Explaining everything I didn't in my earlier note about Lord Renfrew on UCL incantation bowls, in today's Observer, Vanessa Thorpe and James Doeser have reported on the "UK scholars linked to 'stolen' bowls of Babylon".
Lord Renfrew revealed the suppressed report findings by using his parliamentary privilege (protection from prosecution for slander, libel, breach of contract, etc.) and placing the findings in the House of Lords library. The 'secret report... exposed an apparent attempt to cover up UK academic connections to a potentially deadly trade in stolen Iraqi antiquities'.
As well as agreeing to the suppression of the report and the gagging of its authors, UCL itself evidently spoke about the report and misrepresented it. In 2007, UCL and private collector Martin Schøyen released a statement saying that 'UCL [was] pleased to announce that no claims adverse to the Schøyen Collection's right and title have been made or intimated'.

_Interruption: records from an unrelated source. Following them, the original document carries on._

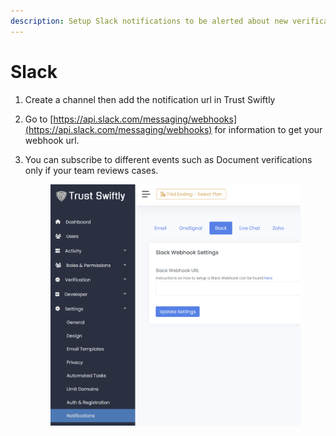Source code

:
 ```yaml
---
description: Setup Slack notifications to be alerted about new verification statuses.
---
```


# Slack

1. Create a channel then add the notification url in Trust Swiftly
2. Go to [https://api.slack.com/messaging/webhooks](https://api.slack.com/messaging/webhooks) for information to get your webhook url.
3.  You can subscribe to different events such as Document verifications only if your team reviews cases.

    <figure><img src="../.gitbook/assets/image (2) (1) (1).png" alt=""><figcaption></figcaption></figure>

Cultural destruction and the loss of historical understanding (and cultural tourism) are not the only costs of the illicit antiquities trade. Archaeologist Professor Peter Stone observed that 'there is a strong case that the money made by illegally digging up artefacts in historic sites is being used to buy guns for the insurgent forces'.
Antiquities looting will continue as long as collectors and museums buy looted antiquities; and that illicit antiquities trade will contribute to terrorist and paramilitary violence. In Cyprus, as in Iraq, museums and collectors must stop buying looted antiquities.